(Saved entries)
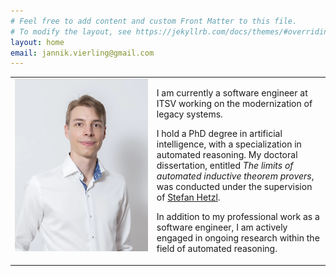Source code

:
 ```yaml
---
# Feel free to add content and custom Front Matter to this file.
# To modify the layout, see https://jekyllrb.com/docs/themes/#overriding-theme-defaults
layout: home
email: jannik.vierling@gmail.com
---
```

<style>
table, th, td { border: none; border-collapse: collapse; }
</style>

<table style="border-collapse: collapse; border: none;">
<tr>
<td style="vertical-align: top; width: 45%; border-collapse: collapse; border: none;">
<img src="assets/portrait.webp" alt="Description"/>
</td>
<td style="vertical-align: top; border-collapse: collapse; border: none;">
<p>
I am currently a software engineer at <a>ITSV</a> working on the modernization of legacy systems.
</p>
<p>
I hold a PhD degree in artificial intelligence, with a specialization in automated reasoning. My doctoral dissertation, entitled <em>The limits of automated inductive theorem provers</em>, was conducted under the supervision of <a href="https://www.dmg.tuwien.ac.at/hetzl/index.html">Stefan Hetzl</a>.
</p>
<p>
In addition to my professional work as a software engineer, I am actively engaged in ongoing research within the field of automated reasoning.
</p>
</td>
</tr>
</table>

*Task objective*:
Write out the data above precisely. Pictures stay out.

*Finished exercise*:
Source code

:
 ```yaml
---
# Feel free to add content and custom Front Matter to this file.
# To modify the layout, see https://jekyllrb.com/docs/themes/#overriding-theme-defaults
layout: home
email: jannik.vierling@gmail.com
---
```

<style>
table, th, td { border: none; border-collapse: collapse; }
</style>

<table style="border-collapse: collapse; border: none;">
<tr>
<td style="vertical-align: top; width: 45%; border-collapse: collapse; border: none;">
<img src="assets/portrait.webp" alt="Description"/>
</td>
<td style="vertical-align: top; border-collapse: collapse; border: none;">
<p>
I am currently a software engineer at <a>ITSV</a> working on the modernization of legacy systems.
</p>
<p>
I hold a PhD degree in artificial intelligence, with a specialization in automated reasoning. My doctoral dissertation, entitled <em>The limits of automated inductive theorem provers</em>, was conducted under the supervision of <a href="https://www.dmg.tuwien.ac.at/hetzl/index.html">Stefan Hetzl</a>.
</p>
<p>
In addition to my professional work as a software engineer, I am actively engaged in ongoing research within the field of automated reasoning.
</p>
</td>
</tr>
</table>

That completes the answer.